Re-engineering the KAS Platform — Phase 1

Background

SAAMBAT is a Cambodia-government program supporting agricultural value chains, and KAS is the digital platform behind it. I’ve been working on it at TSC (Techo Startup Center). The platform grew organically over a few years — the kind of growth that ships features but accumulates the usual debts: a Node.js gateway no one fully owned, encryption layered between services that never left the cluster, two separate role tables, and a logging story that depended on whichever engineer set up the service first.

We kicked off a re-engineering program on 2026-01-01 with a clear scope for Phase 1: stop bleeding before adding any new industries. This post is a personal write-up of what shipped between January and the end of April.

The five things that mattered

1. The gateway is now Spring Cloud Gateway

The old kas-core was a Node.js proxy doing JWT validation, partner E2EE, and routing. We replaced it with Spring Cloud Gateway on port 3000, with JWT validation moved to the edge using HS256 with a secret shared with kas-iam. Downstream services now verify locally; the /authenticate-jwt round-trip is gone.

Path rewriting is split cleanly: /api/* for internal traffic, /integrations/* for partners. CORS is centralized — localhost only allowed in non-prod profiles, and the Helm chart defaults to the prod Spring profile as a fail-safe.

It’s running in dev. Staging and production are waiting on DevOps to provision the new cluster.

2. We removed internal end-to-end encryption

This one took some convincing. The previous design had secp256k1 + AES-256-CBC between every internal service. For traffic that never leaves the cluster, the operational complexity was real and the threat model was thin.

So we ripped it out internally and kept partner-facing E2EE, which we moved out of kas-core and into kas-service-registry — that’s where partner key material already lives. The @kas/e2ee-utils package stays for partner integrations.

Net effect: simpler internal topology, partner trust boundary unchanged.

3. IAM and RBAC, finally consolidated

The single biggest defect I personally worked on was a duplicate-roles bug. Migration 001 had created agriculture-scoped roles without removing pre-existing duplicates. The result: createUser validation broke in surprising ways. Migration 003 deduplicates the roles, and createUser now runs Set-based dedup as defense in depth.

Auditing the permission model produced a useful surprise: per-service permission tables were dead data.

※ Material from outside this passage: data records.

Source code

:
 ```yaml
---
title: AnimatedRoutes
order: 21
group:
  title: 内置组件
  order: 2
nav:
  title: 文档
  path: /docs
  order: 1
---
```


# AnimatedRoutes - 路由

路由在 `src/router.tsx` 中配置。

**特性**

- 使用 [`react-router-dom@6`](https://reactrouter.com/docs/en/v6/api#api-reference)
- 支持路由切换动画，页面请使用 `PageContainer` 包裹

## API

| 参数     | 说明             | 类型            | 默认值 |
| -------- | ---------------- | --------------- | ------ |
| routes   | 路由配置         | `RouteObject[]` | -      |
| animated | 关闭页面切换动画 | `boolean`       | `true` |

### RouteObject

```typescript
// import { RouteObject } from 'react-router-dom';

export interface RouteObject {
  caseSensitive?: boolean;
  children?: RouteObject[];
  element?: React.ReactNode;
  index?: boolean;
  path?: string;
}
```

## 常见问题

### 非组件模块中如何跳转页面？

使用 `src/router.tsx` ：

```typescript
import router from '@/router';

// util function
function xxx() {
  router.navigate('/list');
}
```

The frontends drive authorization off roles, not individual permissions. Only USER.* permissions were actually enforced anywhere. So those tables go on the housekeeping pile.

Two smaller fixes in the same pass — the kas-iam Dockerfile now ships the public/ directory (email templates), and EmailController no longer crashes when a template file is missing.

4. Observability — one pattern, every service

We picked a single transformation pattern and applied it everywhere:

Winston structured (JSON) logs
Correlation IDs end-to-end (HTTP X-Correlation-ID, plus the Socket.io equivalent)
Sentry for errors
Slack alerting for 5xx with full context
ELK for centralized log aggregation

All eight backend services are on the pattern. Some are further along on OpenAPI documentation and Vitest coverage than others — kas-iam (43 endpoints), kas-service-registry (13), and kas-weather-api (107) are documented; others still need that pass.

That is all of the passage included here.